In John 12 we read "And I, when I am lifted up from the earth will draw all people/all things to myself. He said this to indicate the kind of death he was to die. The crowd answered … "How can you say the Son of Man must be lifted up?" Here again the Son of Man is found in the same context as the earth and is cast again in the role of the one who will draw all to himself.
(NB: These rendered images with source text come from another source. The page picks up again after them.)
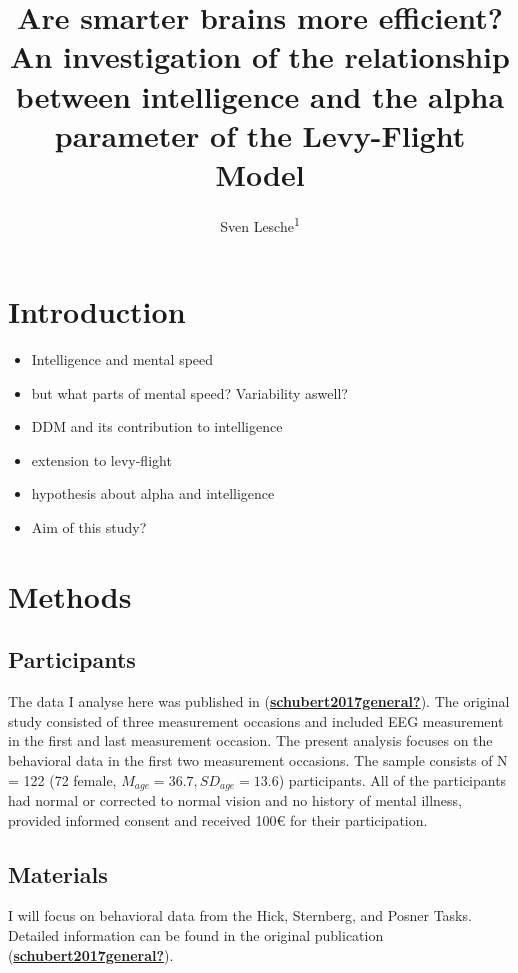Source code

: \documentclass[
  man,floatsintext]{apa7}
\title{Are smarter brains more efficient? An investigation of the relationship between intelligence and the alpha parameter of the Levy-Flight Model}
\author{Sven Lesche\textsuperscript{1}}
\date{}
\affiliation{\vspace{0.5cm}\textsuperscript{1} Ruprecht-Karls-University Heidelberg}
\begin{document}
\maketitle

\hypertarget{introduction}{%
\section{Introduction}\label{introduction}}

\begin{itemize}
\item
  Intelligence and mental speed
\item
  but what parts of mental speed? Variability aswell?
\item
  DDM and its contribution to intelligence
\item
  extension to levy-flight
\item
  hypothesis about alpha and intelligence
\item
  Aim of this study?
\end{itemize}

\hypertarget{methods}{%
\section{Methods}\label{methods}}

\hypertarget{participants}{%
\subsection{Participants}\label{participants}}

The data I analyse here was published in (\protect\hyperlink{ref-schubert2017general}{\textbf{schubert2017general?}}). The original study consisted of three measurement occasions and included EEG measurement in the first and last measurement occasion. The present analysis focuses on the behavioral data in the first two measurement occasions. The sample consists of N = 122 (72 female, \(M_{age} = 36.7, SD_{age} = 13.6\)) participants. All of the participants had normal or corrected to normal vision and no history of mental illness, provided informed consent and received 100€ for their participation.

\hypertarget{materials}{%
\subsection{Materials}\label{materials}}

I will focus on behavioral data from the Hick, Sternberg, and Posner Tasks. Detailed information can be found in the original publication (\protect\hyperlink{ref-schubert2017general}{\textbf{schubert2017general?}}).
\end{document}
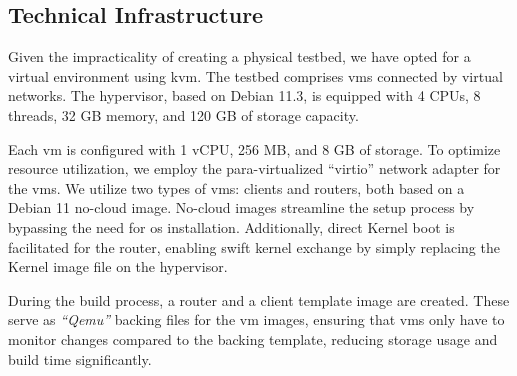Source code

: \subsection{Technical Infrastructure} %
\label{sub:Technical Infrastructure}
Given the impracticality of creating a physical testbed, we have opted for a 
    virtual environment using \gls{kvm}.
The testbed comprises \glspl{vm} connected by virtual networks.
The hypervisor, based on Debian 11.3, is equipped with 4 CPUs, 8 threads, 32 GB
    memory, and 120 GB of storage capacity.

Each \gls{vm} is configured with 1 vCPU, 256 MB, and 8 GB of storage.
To optimize resource utilization, we employ the para-virtualized ``virtio''
    network adapter for the \glspl{vm}.
We utilize two types of \glspl{vm}: clients and routers, both based on a Debian
    11 no-cloud image.
No-cloud images streamline the setup process by bypassing the need for \gls{os}
    installation.
Additionally, direct Kernel boot is facilitated for the router, enabling swift
    kernel exchange by simply replacing the Kernel image file on the
    hypervisor.

During the build process, a router and a client template image are created.
These serve as \textit{``Qemu''} backing files for the \gls{vm} images,
    ensuring that \glspl{vm} only have to monitor changes compared to the
    backing template, reducing storage usage and build time significantly.

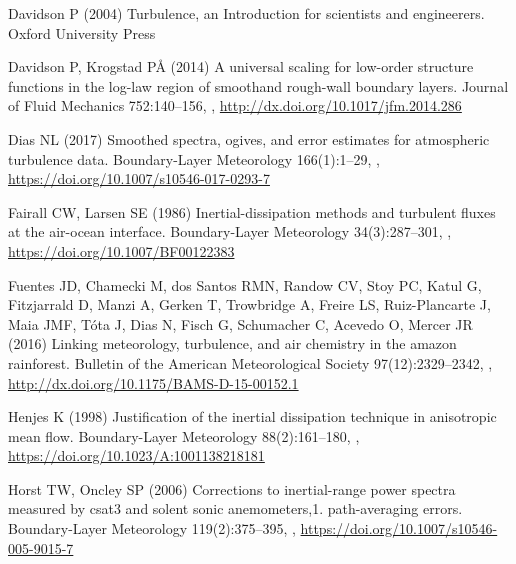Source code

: \documentclass{svjour3}                     %
\begin{document}
\begin{thebibliography}{26}
Davidson P (2004) Turbulence, an Introduction for scientists and engineerers.
  Oxford University Press

Davidson P, Krogstad P{\r A} (2014) A universal scaling for low-order structure
  functions in the log-law region of smoothand rough-wall boundary layers.
  Journal of Fluid Mechanics 752:140--156, ,
  \urlprefix\url{http://dx.doi.org/10.1017/jfm.2014.286}

Dias NL (2017) Smoothed spectra, ogives, and error estimates for atmospheric
  turbulence data. Boundary-Layer Meteorology 166(1):1--29,
  ,
  \urlprefix\url{https://doi.org/10.1007/s10546-017-0293-7}

Fairall CW, Larsen SE (1986) Inertial-dissipation methods and turbulent fluxes
  at the air-ocean interface. Boundary-Layer Meteorology 34(3):287--301,
  , \urlprefix\url{https://doi.org/10.1007/BF00122383}

Fuentes JD, Chamecki M, dos Santos RMN, Randow CV, Stoy PC, Katul G,
  Fitzjarrald D, Manzi A, Gerken T, Trowbridge A, Freire LS, Ruiz-Plancarte J,
  Maia JMF, T\'{o}ta J, Dias N, Fisch G, Schumacher C, Acevedo O, Mercer JR
  (2016) Linking meteorology, turbulence, and air chemistry in the amazon
  rainforest. Bulletin of the American Meteorological Society
  97(12):2329--2342, ,
  \urlprefix\url{http://dx.doi.org/10.1175/BAMS-D-15-00152.1}

Henjes K (1998) Justification of the inertial dissipation technique in
  anisotropic mean flow. Boundary-Layer Meteorology 88(2):161--180,
  ,
  \urlprefix\url{https://doi.org/10.1023/A:1001138218181}

Horst TW, Oncley SP (2006) Corrections to inertial-range power spectra measured
  by csat3 and solent sonic anemometers,1. path-averaging errors.
  Boundary-Layer Meteorology 119(2):375--395, ,
  \urlprefix\url{https://doi.org/10.1007/s10546-005-9015-7}


\end{thebibliography}
\end{document}
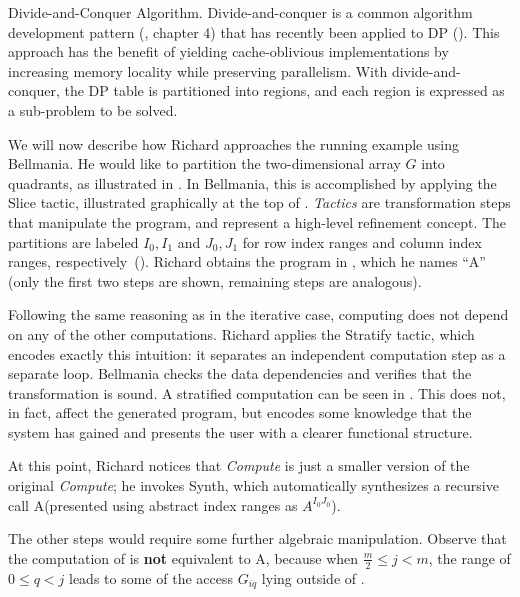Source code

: \begin{paragraph}{Divide-and-Conquer Algorithm.}
Divide-and-conquer is a common algorithm development pattern (\cite{09/CLRS}, chapter 4) that has recently
been applied to DP (\cite{SODA06/Chowdhury,SPAA08/Chowdhury,TOCS10/Chowdhury,TCBB10/Chowdhury}).
This approach has the benefit of yielding cache-oblivious implementations by
increasing memory locality while preserving parallelism. With divide-and-conquer,
the DP table is partitioned into regions, and each region is expressed as a sub-problem
to be solved.

We will now describe how Richard approaches the running example using Bellmania.
He would like to partition the two-di\-men\-sio\-nal array $G$ into
quadrants, as illustrated in .
In Bellmania, this is accomplished by applying the {\sf Slice} tactic,
illustrated graphically at the top of .
{\em Tactics} are transformation steps that manipulate the program,
and represent a high-level refinement concept.
The partitions are labeled $I_0,I_1$ and $J_0,J_1$ for row index ranges and column index ranges,
respectively~().
Richard obtains the program in , which he names ``A'' 
(only the first two steps are shown, remaining steps are analogous).

Following the same reasoning as in the iterative case, computing 
does not depend on any of the other computations. Richard applies the
{\sf Stratify} tactic, which encodes exactly this intuition: it separates
an independent computation step as a separate loop.
Bellmania checks the data dependencies and verifies that the transformation
is sound.
A stratified computation can be seen in . This does not,
in fact, affect the generated program, but encodes some knowledge that the
system has gained and presents the user with a clearer functional structure.
\end{paragraph}

\medskip
At this point, Richard notices that {\it Compute } is just a smaller version of
the original {\it Compute}; he invokes {\sf Synth}, which automatically
synthesizes a recursive call A
(presented using abstract index ranges as $A^{I_0J_0}$).

The other steps would require some further algebraic manipulation.
Observe that the computation of  is {\bf not} equivalent to
A, 
because when $\frac{m}{2} \leq j < m$, the range of $0\leq q < j$ leads to
some of the access $G_{iq}$ lying outside of .


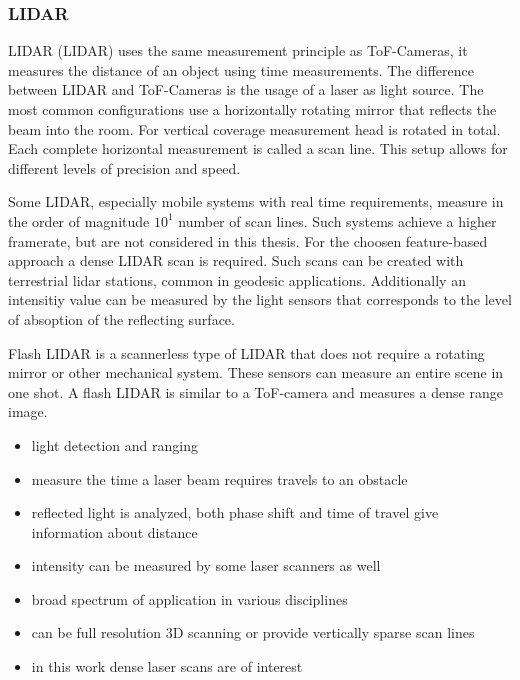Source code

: \subsubsection{\acrlong{LIDAR}}

\acrlong{LIDAR} (\acrshort{LIDAR}) uses the same measurement principle as \acrshort{ToF}-Cameras, it measures the distance of an object using time measurements.
The difference between \acrshort{LIDAR} and \acrshort{ToF}-Cameras is the usage of a \acrshort{laser} as light source.
The most common configurations use a horizontally rotating mirror that reflects the beam into the room.
For vertical coverage measurement head is rotated in total.
Each complete horizontal measurement is called a scan line.
This setup allows for different levels of precision and speed.

Some \acrshort{LIDAR}, especially mobile systems with real time requirements, measure in the order of magnitude $10^1$ number of scan lines.
Such systems achieve a higher framerate, but are not considered in this thesis.
For the choosen feature-based approach a dense \acrshort{LIDAR} scan is required.
Such scans can be created with terrestrial lidar stations, common in geodesic applications.
Additionally an intensitiy value can be measured by the light sensors that corresponds to the level of absoption of the reflecting surface.

Flash \acrshort{LIDAR} is a scannerless type of \acrshort{LIDAR} that does not require a rotating mirror or other mechanical system.
These sensors can measure an entire scene in one shot.
A flash \acrshort{LIDAR} is similar to a \acrshort{ToF}-camera and measures a dense range image.

\begin{itemize}
    \item light detection and ranging
    \item measure the time a laser beam requires travels to an obstacle
    \item reflected light is analyzed, both phase shift and time of travel give information about distance
    \item intensity can be measured by some laser scanners as well
    \item broad spectrum of application in various disciplines
    \item can be full resolution 3D scanning or provide vertically sparse scan lines
    \item in this work dense laser scans are of interest
\end{itemize}

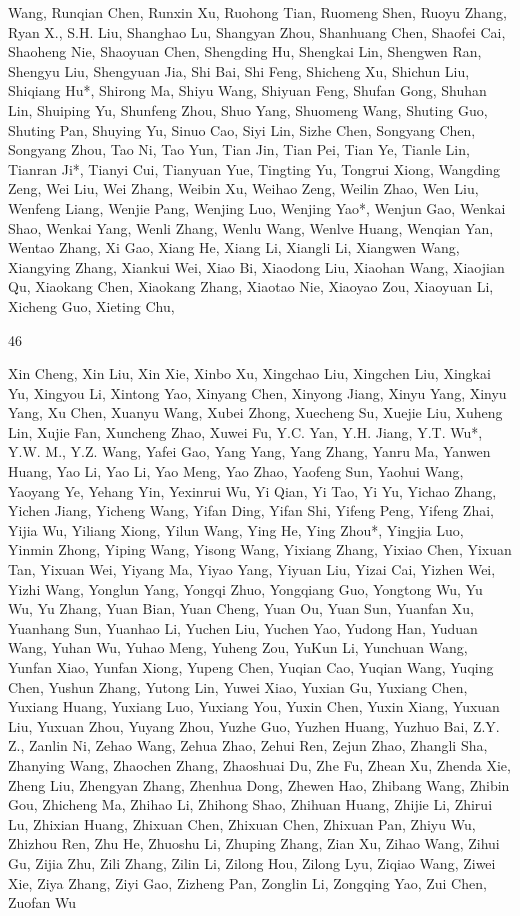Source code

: \documentclass[
  10
]{article}
\begin{document}
Wang, Runqian Chen, Runxin Xu, Ruohong Tian, Ruomeng Shen, Ruoyu Zhang,
Ryan X., S.H. Liu, Shanghao Lu, Shangyan Zhou, Shanhuang Chen, Shaofei
Cai, Shaoheng Nie, Shaoyuan Chen, Shengding Hu, Shengkai Lin, Shengwen
Ran, Shengyu Liu, Shengyuan Jia, Shi Bai, Shi Feng, Shicheng Xu, Shichun
Liu, Shiqiang Hu*, Shirong Ma, Shiyu Wang, Shiyuan Feng, Shufan Gong,
Shuhan Lin, Shuiping Yu, Shunfeng Zhou, Shuo Yang, Shuomeng Wang,
Shuting Guo, Shuting Pan, Shuying Yu, Sinuo Cao, Siyi Lin, Sizhe Chen,
Songyang Chen, Songyang Zhou, Tao Ni, Tao Yun, Tian Jin, Tian Pei, Tian
Ye, Tianle Lin, Tianran Ji*, Tianyi Cui, Tianyuan Yue, Tingting Yu,
Tongrui Xiong, Wangding Zeng, Wei Liu, Wei Zhang, Weibin Xu, Weihao
Zeng, Weilin Zhao, Wen Liu, Wenfeng Liang, Wenjie Pang, Wenjing Luo,
Wenjing Yao*, Wenjun Gao, Wenkai Shao, Wenkai Yang, Wenli Zhang, Wenlu
Wang, Wenlve Huang, Wenqian Yan, Wentao Zhang, Xi Gao, Xiang He, Xiang
Li, Xiangli Li, Xiangwen Wang, Xiangying Zhang, Xiankui Wei, Xiao Bi,
Xiaodong Liu, Xiaohan Wang, Xiaojian Qu, Xiaokang Chen, Xiaokang Zhang,
Xiaotao Nie, Xiaoyao Zou, Xiaoyuan Li, Xicheng Guo, Xieting Chu,

46

Xin Cheng, Xin Liu, Xin Xie, Xinbo Xu, Xingchao Liu, Xingchen Liu,
Xingkai Yu, Xingyou Li, Xintong Yao, Xinyang Chen, Xinyong Jiang, Xinyu
Yang, Xinyu Yang, Xu Chen, Xuanyu Wang, Xubei Zhong, Xuecheng Su, Xuejie
Liu, Xuheng Lin, Xujie Fan, Xuncheng Zhao, Xuwei Fu, Y.C. Yan, Y.H.
Jiang, Y.T. Wu*, Y.W. M., Y.Z. Wang, Yafei Gao, Yang Yang, Yang Zhang,
Yanru Ma, Yanwen Huang, Yao Li, Yao Li, Yao Meng, Yao Zhao, Yaofeng Sun,
Yaohui Wang, Yaoyang Ye, Yehang Yin, Yexinrui Wu, Yi Qian, Yi Tao, Yi
Yu, Yichao Zhang, Yichen Jiang, Yicheng Wang, Yifan Ding, Yifan Shi,
Yifeng Peng, Yifeng Zhai, Yijia Wu, Yiliang Xiong, Yilun Wang, Ying He,
Ying Zhou*, Yingjia Luo, Yinmin Zhong, Yiping Wang, Yisong Wang, Yixiang
Zhang, Yixiao Chen, Yixuan Tan, Yixuan Wei, Yiyang Ma, Yiyao Yang,
Yiyuan Liu, Yizai Cai, Yizhen Wei, Yizhi Wang, Yonglun Yang, Yongqi
Zhuo, Yongqiang Guo, Yongtong Wu, Yu Wu, Yu Zhang, Yuan Bian, Yuan
Cheng, Yuan Ou, Yuan Sun, Yuanfan Xu, Yuanhang Sun, Yuanhao Li, Yuchen
Liu, Yuchen Yao, Yudong Han, Yuduan Wang, Yuhan Wu, Yuhao Meng, Yuheng
Zou, YuKun Li, Yunchuan Wang, Yunfan Xiao, Yunfan Xiong, Yupeng Chen,
Yuqian Cao, Yuqian Wang, Yuqing Chen, Yushun Zhang, Yutong Lin, Yuwei
Xiao, Yuxian Gu, Yuxiang Chen, Yuxiang Huang, Yuxiang Luo, Yuxiang You,
Yuxin Chen, Yuxin Xiang, Yuxuan Liu, Yuxuan Zhou, Yuyang Zhou, Yuzhe
Guo, Yuzhen Huang, Yuzhuo Bai, Z.Y. Z., Zanlin Ni, Zehao Wang, Zehua
Zhao, Zehui Ren, Zejun Zhao, Zhangli Sha, Zhanying Wang, Zhaochen Zhang,
Zhaoshuai Du, Zhe Fu, Zhean Xu, Zhenda Xie, Zheng Liu, Zhengyan Zhang,
Zhenhua Dong, Zhewen Hao, Zhibang Wang, Zhibin Gou, Zhicheng Ma, Zhihao
Li, Zhihong Shao, Zhihuan Huang, Zhijie Li, Zhirui Lu, Zhixian Huang,
Zhixuan Chen, Zhixuan Chen, Zhixuan Pan, Zhiyu Wu, Zhizhou Ren, Zhu He,
Zhuoshu Li, Zhuping Zhang, Zian Xu, Zihao Wang, Zihui Gu, Zijia Zhu,
Zili Zhang, Zilin Li, Zilong Hou, Zilong Lyu, Ziqiao Wang, Ziwei Xie,
Ziya Zhang, Ziyi Gao, Zizheng Pan, Zonglin Li, Zongqing Yao, Zui Chen,
Zuofan Wu
\end{document}
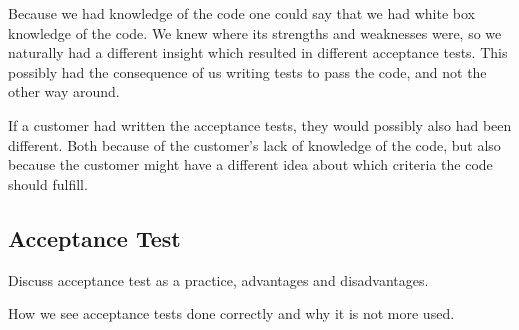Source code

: Because we had knowledge of the code one could say that we had white box knowledge of the code. We knew where its strengths and weaknesses were, so we naturally had a different insight which resulted in different acceptance tests.
This possibly had the consequence of us writing tests to pass the code, and not the other way around. 

If a customer had written the acceptance tests, they would possibly also had been different. Both because of the customer's lack of knowledge of the code, but also because the customer might have a different idea about which criteria the code should fulfill.

\subsection{Acceptance Test}
Discuss acceptance test as a practice, advantages and disadvantages.

How we see acceptance tests done correctly and why it is not more used.
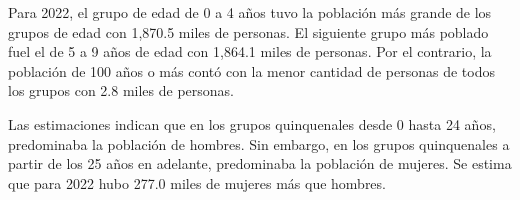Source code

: \justifying Para 2022, el grupo de edad de 0 a 4 años tuvo la población más grande de los grupos de edad con 1,870.5 miles de personas. El siguiente grupo más poblado fuel el de 5 a 9 años de edad con 1,864.1 miles de personas. Por el contrario,  la población de 100 años o más contó con la menor cantidad de personas de todos los grupos con 2.8 miles de personas. 

Las estimaciones indican que en los grupos quinquenales desde 0 hasta 24 años, predominaba la población de hombres. Sin embargo, en los grupos quinquenales a partir de los 25 años en adelante, predominaba la población de mujeres. Se estima que para 2022 hubo 277.0 miles de mujeres más que hombres.
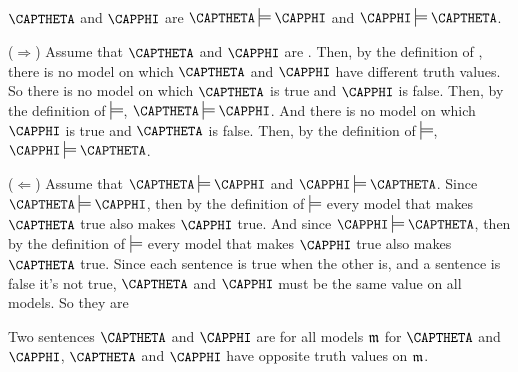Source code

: \begin{THEOREM}{}
$\CAPTHETA$ and $\CAPPHI$ are  \Iff $\CAPTHETA\sdtstile{}{}\CAPPHI$ and $\CAPPHI\sdtstile{}{}\CAPTHETA$.
\begin{PROOF}
	($\Rightarrow$) Assume that $\CAPTHETA$ and $\CAPPHI$ are .
	Then, by the definition of , there is no model on which $\CAPTHETA$ and $\CAPPHI$ have different truth values.
	So there is no model on which $\CAPTHETA$ is true and $\CAPPHI$ is false.
	Then, by the definition of $\entails$, $\CAPTHETA\entails\CAPPHI$.
	And there is no model on which $\CAPPHI$ is true and $\CAPTHETA$ is false.
	Then, by the definition of $\entails$, $\CAPPHI\entails\CAPTHETA$.

	($\Leftarrow$) Assume that $\CAPTHETA\sdtstile{}{}\CAPPHI$ and $\CAPPHI\sdtstile{}{}\CAPTHETA$.
	Since $\CAPTHETA\sdtstile{}{}\CAPPHI$, then by the definition of $\entails$ every model that makes $\CAPTHETA$ true also makes $\CAPPHI$ true.
	And since $\CAPPHI\sdtstile{}{}\CAPTHETA$, then by the definition of $\entails$ every model that makes $\CAPPHI$ true also makes $\CAPTHETA$ true.
	Since each sentence is true when the other is, and a sentence is false \Iff it's not true, $\CAPTHETA$ and $\CAPPHI$ must be the same value on all models.
	So they are 
\end{PROOF}
\end{THEOREM}

\begin{majorILnc}{}
Two sentences $\CAPTHETA$ and $\CAPPHI$ are  \Iff for all models $\mathfrak{m}$ for $\CAPTHETA$ and $\CAPPHI$, $\CAPTHETA$ and $\CAPPHI$ have opposite truth values on $\mathfrak{m}$.
\end{majorILnc}

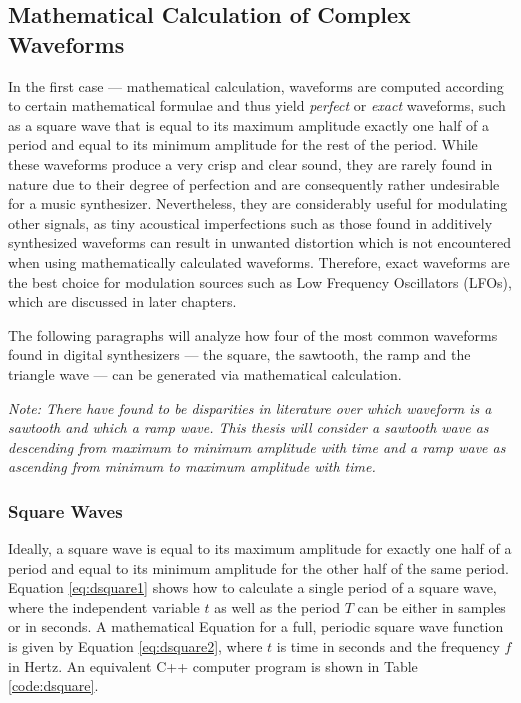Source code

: \subsection{Mathematical Calculation of Complex Waveforms}

In the first case --- mathematical calculation, waveforms are computed according to certain mathematical formulae and thus yield \emph{perfect} or \emph{exact} waveforms, such as a square wave that is equal to its maximum amplitude exactly one half of a period and equal to its minimum amplitude for the rest of the period. While these waveforms produce a very crisp and clear sound, they are rarely found in nature due to their degree of perfection and are consequently rather undesirable for a music synthesizer. Nevertheless, they are considerably useful for modulating other signals, as tiny acoustical imperfections such as those found in additively synthesized waveforms can result in unwanted distortion which is not encountered when using mathematically calculated waveforms. Therefore, exact waveforms are the best choice for modulation sources such as Low Frequency Oscillators (LFOs), which are discussed in later chapters. 


The following paragraphs will analyze how four of the most common waveforms found in digital synthesizers --- the square, the sawtooth, the ramp and the triangle wave --- can be generated via mathematical calculation.


\emph{Note: There have found to be disparities in literature over which waveform is a sawtooth and which a ramp wave. This thesis will consider a sawtooth wave as descending from maximum to minimum amplitude with time and a ramp wave as ascending from minimum to maximum amplitude with time.}

\subsubsection{Square Waves}

Ideally, a square wave is equal to its maximum amplitude for exactly one half of a period and equal to its minimum amplitude for the other half of the same period. Equation \ref{eq:dsquare1} shows how to calculate a single period of a square wave, where the independent variable $t$ as well as the period $T$ can be either in samples or in seconds. A mathematical Equation for a full, periodic square wave function is given by Equation \ref{eq:dsquare2}, where $t$ is time in seconds and the frequency $f$ in Hertz. An equivalent C++ computer program is shown in Table \ref{code:dsquare}.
Echoes again of Colossians: "And through him God was pleased to reconcile to himself all things, whether on earth or in heaven by making peace through the blood of his cross". The Son of Man's mission is one of connectedness with the earth. Jesus self consciously sees himself on a mission through which he should lose nothing of what has been given to him. "I have come down from heaven (to earth?) not to do my own will, but the will of him who sent me. And this is the will of him who sent me, that I should lose nothing of all that he has given me" (John 6 v39). Jesus has the whole cosmos in his sights, not just individual souls who want to escape earth and bag a place elsewhere. The earth is within the cosmos.